Une solution simple serait évidemment d’attendre que l’événement ait eu lieu pour en rendre compte. Mais le média qui se contenterait de cette formule confortable perdrait peu à peu des lecteurs, qui iraient voir ailleurs. La chasse aux nouvelles, sinon aux scoops, fait partie intégrante du métier de journaliste. Il est légitime de vouloir être le premier à publier une information, à condition que celle-ci soit vérifiée : un retard vaut toujours mieux qu’une erreur.

Ces dernières années, Le Monde a beaucoup développé son souci d’être le premier - et de le souligner. La formule " Le Monde révèle" (qui agace de vieux lecteurs, habitués à plus de retenue) a fait son apparition dans les titres de première page : "Le Monde révèle le contenu du rapport sur les abus de l’intermittence" (15 janvier), "Le Monde révèle" la nature des inspections dont avait fait l’objet l’avion accidenté de Flash Airlines (17 janvier), "Le Monde révèle" la baisse de la délinquance dans les arrondissements parisiens (2 février), comme il "révèle" la teneur de la lettre sur le dopage adressée aux responsables du cyclisme français (12 février) ou les courriels échangés entre Vivendi et la Deutsche Bank (31 mars)...

L’anticipation ne se limite pas évidemment à des révélations. Elle relève aussi de l’analyse : ces derniers jours, par exemple, le journal s’est empressé de mettre en exergue les tortures et humiliations survenues dans les prisons irakiennes, pressentant qu’elles auraient d’énormes conséquences politiques.

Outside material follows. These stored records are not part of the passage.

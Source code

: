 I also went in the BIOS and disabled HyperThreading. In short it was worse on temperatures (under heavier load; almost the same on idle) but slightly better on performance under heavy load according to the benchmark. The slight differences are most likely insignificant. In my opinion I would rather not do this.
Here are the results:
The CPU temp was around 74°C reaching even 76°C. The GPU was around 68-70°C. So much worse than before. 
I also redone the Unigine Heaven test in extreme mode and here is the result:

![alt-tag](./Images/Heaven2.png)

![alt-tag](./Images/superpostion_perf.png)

Au-delà de l’actualité quotidienne, l’anticipation suppose d’ouvrir les yeux et de tendre l’oreille, sans parti pris, pour saisir l’air du temps et déceler des évolutions sociales. "La France s’ennuie", écrivait Pierre Viansson-Ponté dans Le Monde du 15 mars 1968. "L’ardeur et l’imagination sont aussi nécessaires que le bien-être et l’expansion." Deux mois plus tard, la France s’embrasait, comme pour faire écho à ce brillant analyste qui, au fil de ses chroniques, avait su donner au mot "observateur" sa véritable dimension.